Last Updated: 11 November 2019

Grewal (Migration) [2019] AATA 4614 (6 March 2019)

DECISION RECORD

DIVISION: Migration & Refugee Division

APPLICANTS: Mr Gagandeep Singh Grewal
Mrs Manpreet Kaur
Master Gurnoor Singh Grewal

CASE NUMBER: 1814063

DIBP REFERENCE(S): BCC2017/4913575

MEMBER: Bridget Cullen

DATE: 6 March 2019

PLACE OF DECISION: Brisbane

DECISION: The Tribunal affirms the decision not to grant the applicants Temporary Business Entry (Class UC) visas.

Statement made on 06 March 2019 at 10:00am


CATCHWORDS
MIGRATION – Temporary Business Entry (Class UC) visa – Subclass 457 – employer’s nomination application refused – no jurisdiction to review refusal – no approved nomination – no response to Tribunal’s s 359A letter – decision under review affirmed

LEGISLATION
Migration Act 1958 (Cth), ss 65, 359(2), 359A, 360(3), 363(1)(b), 363A
Migration Regulations 1994 (Cth), Schedule 2, cls 457.223(4)(a), 457.321

CASE
Hasran v MIAC [2010] FCAFC 40

STATEMENT OF DECISION AND REASONS
APPLICATION FOR REVIEW

  1. This is an application for review of a decision of a delegate of the Minister for Immigration to refuse to grant the visa applicants Temporary Business Entry (Class UC) visas under s.65 of the Migration Act 1958 (the Act).
  2. The visa applicants applied for the visa on 21 December 2017.
  3. At the time the visa application was lodged, Class UC contained Subclass 457. The criteria for a Subclass 457 visa are set out in Part 457 of Schedule 2 to the Migration Regulations 1994 (the Regulations).
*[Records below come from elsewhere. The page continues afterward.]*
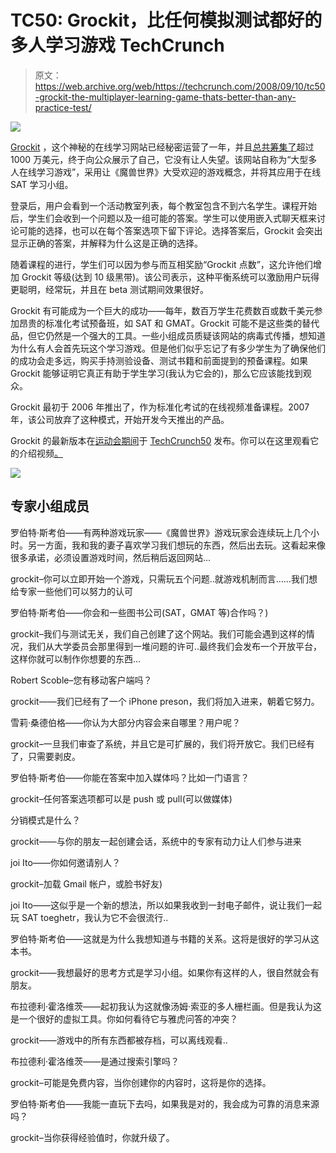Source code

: # TC50: Grockit，比任何模拟测试都好的多人学习游戏 TechCrunch

> 原文：<https://web.archive.org/web/https://techcrunch.com/2008/09/10/tc50-grockit-the-multiplayer-learning-game-thats-better-than-any-practice-test/>

[![](img/779546dfd1bfec3b180b987d0b3a3e18.png)](https://web.archive.org/web/20221005231742/http://www.grockit.com/)

[Grockit](https://web.archive.org/web/20221005231742/http://www.grockit.com/) ，这个神秘的在线学习网站已经秘密运营了一年，并且[总共筹集了](https://web.archive.org/web/20221005231742/http://www.beta.techcrunch.com/2008/05/30/grockit-gets-8-million-more-for-mysterious-learning-game/)超过 1000 万美元，终于向公众展示了自己，它没有让人失望。该网站自称为“大型多人在线学习游戏”，采用让《魔兽世界》大受欢迎的游戏概念，并将其应用于在线 SAT 学习小组。

登录后，用户会看到一个活动教室列表，每个教室包含不到六名学生。课程开始后，学生们会收到一个问题以及一组可能的答案。学生可以使用嵌入式聊天框来讨论可能的选择，也可以在每个答案选项下留下评论。选择答案后，Grockit 会突出显示正确的答案，并解释为什么这是正确的选择。

随着课程的进行，学生们可以因为参与而互相奖励“Grockit 点数”，这允许他们增加 Grockit 等级(达到 10 级黑带)。该公司表示，这种平衡系统可以激励用户玩得更聪明，经常玩，并且在 beta 测试期间效果很好。

Grockit 有可能成为一个巨大的成功——每年，数百万学生花费数百或数千美元参加昂贵的标准化考试预备班，如 SAT 和 GMAT。Grockit 可能不是这些类的替代品，但它仍然是一个强大的工具。一些小组成员质疑该网站的病毒式传播，想知道为什么有人会首先玩这个学习游戏。但是他们似乎忘记了有多少学生为了确保他们的成功会走多远，购买手持测验设备、测试书籍和前面提到的预备课程。如果 Grockit 能够证明它真正有助于学生学习(我认为它会的)，那么它应该能找到观众。

Grockit 最初于 2006 年推出了，作为标准化考试的在线视频准备课程。2007 年，该公司放弃了这种模式，开始开发今天推出的产品。

Grockit 的最新版本在[运动会期间](https://web.archive.org/web/20221005231742/http://www.techcrunch50.com/2008/conference/session.php?session=10)于 [TechCrunch50](https://web.archive.org/web/20221005231742/http://www.techcrunch50.com/) 发布。你可以在这里观看它的介绍视频[。](https://web.archive.org/web/20221005231742/http://www.techcrunch50.com/2008/conference/presenter.php?presenter=82)

![](img/c7ebc9e47c466530db63362bd9a070c9.png)

## 专家小组成员

罗伯特·斯考伯——有两种游戏玩家——《魔兽世界》游戏玩家会连续玩上几个小时。另一方面，我和我的妻子喜欢学习我们想玩的东西，然后出去玩。这看起来像很多承诺，必须设置游戏时间，然后稍后返回网站…

grockit–你可以立即开始一个游戏，只需玩五个问题..就游戏机制而言……我们想给专家一些他们可以努力的认可

罗伯特·斯考伯——你会和一些图书公司(SAT，GMAT 等)合作吗？)

grockit–我们与测试无关，我们自己创建了这个网站。我们可能会遇到这样的情况，我们从大学委员会那里得到一堆问题的许可..最终我们会发布一个开放平台，这样你就可以制作你想要的东西…

Robert Scoble–您有移动客户端吗？

grockit——我们已经有了一个 iPhone preson，我们将加入进来，朝着它努力。

雪莉·桑德伯格——你认为大部分内容会来自哪里？用户呢？

grockit–一旦我们审查了系统，并且它是可扩展的，我们将开放它。我们已经有了，只需要剥皮。

罗伯特·斯考伯——你能在答案中加入媒体吗？比如一门语言？

grockit–任何答案选项都可以是 push 或 pull(可以做媒体)

分销模式是什么？

grockit——与你的朋友一起创建会话，系统中的专家有动力让人们参与进来

joi Ito——你如何邀请别人？

grockit–加载 Gmail 帐户，或脸书好友)

joi Ito——这似乎是一个新的想法，所以如果我收到一封电子邮件，说让我们一起玩 SAT toeghetr，我认为它不会很流行..

罗伯特·斯考伯——这就是为什么我想知道与书籍的关系。这将是很好的学习从这本书。

grockit——我想最好的思考方式是学习小组。如果你有这样的人，很自然就会有朋友。

布拉德利·霍洛维茨——起初我认为这就像汤姆·索亚的多人栅栏画。但是我认为这是一个很好的虚拟工具。你如何看待它与雅虎问答的冲突？

grockit——游戏中的所有东西都被存档，可以离线观看..

布拉德利·霍洛维茨——是通过搜索引擎吗？

grockit–可能是免费内容，当你创建你的内容时，这将是你的选择。

罗伯特·斯考伯——我能一直玩下去吗，如果我是对的，我会成为可靠的消息来源吗？

grockit–当你获得经验值时，你就升级了。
One of the criteria to be satisfied at the time of decision is cl.457.223 which requires the visa applicant to satisfy one of the alternative ‘streams’ for the visa. One of these streams is contained in cl.457.223(4) which is set out in the attachment to this decision. In the present case, specific claims have been made against cl.457.223(4) which applies to sponsorship for employment in an occupation by a standard business sponsor. No claims have been made in respect of the other alternative streams in cl.457.223.
  4. The delegate refused to grant the visas on 27 April 2018 on the basis that cl.457.223(4)(a) was not met because the primary applicant was not the subject of an approved nomination.
  5. The applicants were represented in relation to the review by their registered migration agent.
  6. On 19 February 2019, the Tribunal wrote to the applicants pursuant to s.359A of the Act inviting them to provide comments or response to the following information:

On 13 February 2019, the Tribunal found it had no jurisdiction in relation to an

application for review lodged by R J Dewar & S R Dewar for the refusal of a

nomination.

To date, the Tribunal does not have any evidence that you are subject to an

approved nomination, by a standard business sponsor.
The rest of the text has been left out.